For anyone who feels comfortable cooking, though, the only major hurdle is our own laziness, and maybe the fact that someone else ate that cheese you were planning to use for dinner.
When I finally roll myself into the kitchen, though, I find myself doing a small form of the same stunt cooking that defines Top Chef. No one is yelling over my shoulder about the chiffonade, or insisting that every dish contain cauliflower, but I am working under some constraints: That half-can of tomatoes needs to be used up, and the only meat in the house is bacon. My vegetarian friend is coming for dinner. I’m ravenous and whatever I do needs to happen in the next half-hour.
And the fact is, I love these constraints. They are actually freeing, as they screen out a lot of options and help me focus on what I have. It’s a genius dynamic in which constraints force creativity. And you don’t have to be a Dogme filmmaker to appreciate it.
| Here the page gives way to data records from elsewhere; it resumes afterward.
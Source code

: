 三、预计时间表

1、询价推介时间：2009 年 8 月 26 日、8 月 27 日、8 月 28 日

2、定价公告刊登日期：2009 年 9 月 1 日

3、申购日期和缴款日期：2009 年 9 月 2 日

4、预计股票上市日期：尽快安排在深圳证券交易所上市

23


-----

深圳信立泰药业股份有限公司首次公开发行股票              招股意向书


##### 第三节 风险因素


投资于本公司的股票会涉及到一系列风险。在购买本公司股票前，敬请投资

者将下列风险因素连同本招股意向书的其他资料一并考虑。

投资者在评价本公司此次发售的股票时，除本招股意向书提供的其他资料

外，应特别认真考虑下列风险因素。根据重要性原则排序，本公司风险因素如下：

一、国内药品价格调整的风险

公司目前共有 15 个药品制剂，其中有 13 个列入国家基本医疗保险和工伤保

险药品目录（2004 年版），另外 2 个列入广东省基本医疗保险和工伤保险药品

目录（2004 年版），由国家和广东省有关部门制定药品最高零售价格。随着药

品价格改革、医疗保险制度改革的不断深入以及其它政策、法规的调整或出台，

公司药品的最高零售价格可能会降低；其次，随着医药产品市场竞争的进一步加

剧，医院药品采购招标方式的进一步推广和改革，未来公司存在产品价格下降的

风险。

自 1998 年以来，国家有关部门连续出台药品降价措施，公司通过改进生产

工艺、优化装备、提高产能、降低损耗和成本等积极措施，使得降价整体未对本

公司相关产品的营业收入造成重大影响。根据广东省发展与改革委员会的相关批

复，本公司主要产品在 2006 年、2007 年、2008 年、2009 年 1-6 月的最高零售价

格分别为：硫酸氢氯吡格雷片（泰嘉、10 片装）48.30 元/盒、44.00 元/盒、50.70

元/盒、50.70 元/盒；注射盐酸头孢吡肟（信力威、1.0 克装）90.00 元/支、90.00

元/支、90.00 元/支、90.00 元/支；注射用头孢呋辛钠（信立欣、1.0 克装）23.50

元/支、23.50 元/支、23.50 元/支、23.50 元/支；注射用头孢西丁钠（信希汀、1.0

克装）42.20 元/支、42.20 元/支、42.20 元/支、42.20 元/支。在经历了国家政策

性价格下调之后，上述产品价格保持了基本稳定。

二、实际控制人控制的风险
It’s a small art to create something delicious out of a few ingredients. And anytime you live on a tight budget–as I and most people I know have done for long stretches–you’re being a little creative every day. The absence of constraints can actually be paralyzing. (There, that’s your pep talk for surviving the recession…)
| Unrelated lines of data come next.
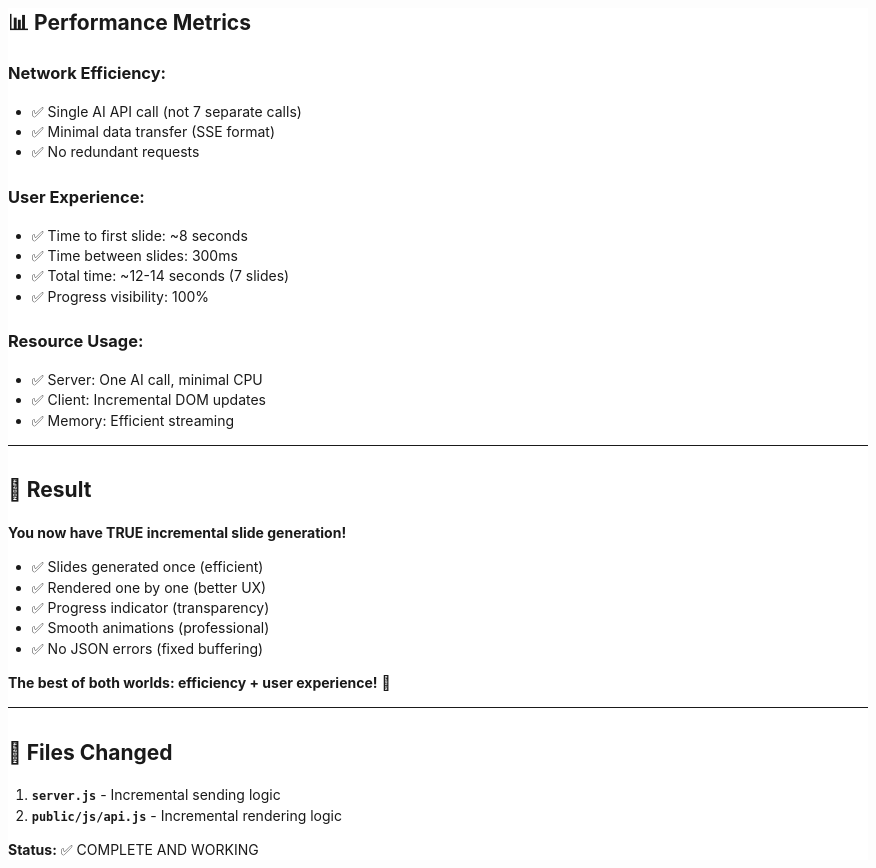 ## 📊 Performance Metrics

### Network Efficiency:
- ✅ Single AI API call (not 7 separate calls)
- ✅ Minimal data transfer (SSE format)
- ✅ No redundant requests

### User Experience:
- ✅ Time to first slide: ~8 seconds
- ✅ Time between slides: 300ms
- ✅ Total time: ~12-14 seconds (7 slides)
- ✅ Progress visibility: 100%

### Resource Usage:
- ✅ Server: One AI call, minimal CPU
- ✅ Client: Incremental DOM updates
- ✅ Memory: Efficient streaming

---

## 🎉 Result

**You now have TRUE incremental slide generation!**

- ✅ Slides generated once (efficient)
- ✅ Rendered one by one (better UX)
- ✅ Progress indicator (transparency)
- ✅ Smooth animations (professional)
- ✅ No JSON errors (fixed buffering)

**The best of both worlds: efficiency + user experience!** 🚀

---

## 🔗 Files Changed

1. **`server.js`** - Incremental sending logic
2. **`public/js/api.js`** - Incremental rendering logic

**Status:** ✅ COMPLETE AND WORKING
This is all getting around to an article on Gourmet.com, Highway Hiking with Michael Hebb. I’ve never met Michael Hebb, though I’ve swapped a couple of emails with him. By all accounts, he’s a charmer and a thinker. He may be some more negative things, and this article points to some of them (like, perhaps he is indeed “a crazy man”). But I appreciate that he’s definitely a big-idea guy.
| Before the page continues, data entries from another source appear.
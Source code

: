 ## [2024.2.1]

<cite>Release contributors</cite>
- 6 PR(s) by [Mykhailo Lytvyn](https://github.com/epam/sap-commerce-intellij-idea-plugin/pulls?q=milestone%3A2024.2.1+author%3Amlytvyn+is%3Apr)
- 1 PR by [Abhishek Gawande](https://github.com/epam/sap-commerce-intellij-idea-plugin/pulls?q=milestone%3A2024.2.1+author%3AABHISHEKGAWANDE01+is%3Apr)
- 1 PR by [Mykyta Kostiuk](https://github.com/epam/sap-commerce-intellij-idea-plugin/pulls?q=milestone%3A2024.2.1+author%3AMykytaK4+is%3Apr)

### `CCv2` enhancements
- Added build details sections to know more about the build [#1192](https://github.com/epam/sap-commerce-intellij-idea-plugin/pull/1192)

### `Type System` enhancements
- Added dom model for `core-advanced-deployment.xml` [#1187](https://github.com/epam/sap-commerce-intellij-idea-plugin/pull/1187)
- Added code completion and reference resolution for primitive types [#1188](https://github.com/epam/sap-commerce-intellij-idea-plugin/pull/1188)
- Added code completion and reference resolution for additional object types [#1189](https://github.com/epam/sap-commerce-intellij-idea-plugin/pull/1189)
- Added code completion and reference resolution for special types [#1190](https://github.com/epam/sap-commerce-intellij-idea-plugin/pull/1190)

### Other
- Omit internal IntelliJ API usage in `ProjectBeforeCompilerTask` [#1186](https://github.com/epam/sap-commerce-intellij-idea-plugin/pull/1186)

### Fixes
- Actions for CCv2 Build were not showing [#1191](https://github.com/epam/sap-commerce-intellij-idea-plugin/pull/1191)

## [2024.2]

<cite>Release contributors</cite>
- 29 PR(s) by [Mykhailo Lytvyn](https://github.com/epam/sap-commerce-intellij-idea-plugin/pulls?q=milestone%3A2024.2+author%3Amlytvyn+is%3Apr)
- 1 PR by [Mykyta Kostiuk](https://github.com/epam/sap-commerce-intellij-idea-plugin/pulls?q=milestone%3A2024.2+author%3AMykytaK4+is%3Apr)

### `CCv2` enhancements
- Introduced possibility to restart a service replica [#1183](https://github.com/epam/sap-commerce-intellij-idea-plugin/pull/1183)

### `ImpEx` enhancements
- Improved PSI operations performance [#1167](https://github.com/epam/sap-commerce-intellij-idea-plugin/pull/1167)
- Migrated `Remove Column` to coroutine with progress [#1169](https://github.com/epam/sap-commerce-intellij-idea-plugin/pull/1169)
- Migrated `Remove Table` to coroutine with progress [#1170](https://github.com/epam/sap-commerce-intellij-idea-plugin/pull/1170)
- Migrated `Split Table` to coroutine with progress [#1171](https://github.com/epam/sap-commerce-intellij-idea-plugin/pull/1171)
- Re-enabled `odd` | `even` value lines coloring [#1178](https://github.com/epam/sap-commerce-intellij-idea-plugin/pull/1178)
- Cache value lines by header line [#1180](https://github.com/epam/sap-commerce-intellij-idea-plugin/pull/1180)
His idea, in this case, is hiking across Los Angeles and foraging for food (on fruit trees and at Albertson’s), and then cooking dinner on a camp stove in an island on the I-5 freeway.
He presents it as an art piece. I’m not in a position to judge, but it veers dangerously close to stunt cooking. But the food–which I think is the best, most honest way of separating the posers from the ones who really put their heart into it–sounds like it was really good. But almost anything tastes great after you’ve been walking for two days. And does it only count as art if others are watching?
Hebb comes across as a little bit of a lunatic in this piece, and not in a lovable-freak way. That might have something to do with the writer getting in over his/her head in terms of actual physical exertion. But I envy the experience Hebb created for himself.
Would you hike across LA and look for food? Would you go on Top Chef?
(By the by, the kicker of the story involves the very fear I have of people using those white-gas bottles for water! I feel vindicated.)
In Hebb’s defense, there is a whole lot of good free food hanging from trees and growing from the ground ’round here: wild fennel, citrus galore, nuts of all types, mulberries, figs, mustard and dandelions, miner’s lettuce and purslane, plums, loquats, pineapple guavas–and that is all stuff that is just in hedgings and roadsides, not to mention what is in folks’ yards.
If you haven’t already, check out fallen fruit: http://www.fallenfruit.org/. It is definitely along the lines of Hebb’s work, but more practical.
Happy President’s Day.
Don’t get me wrong–I think it’s a great idea, especially the foraging part. (And I’ve picked purslane off the sidewalk here in NYC, and rely on my neighbors front hedges for rosemary…) The bounty of California should be put to use!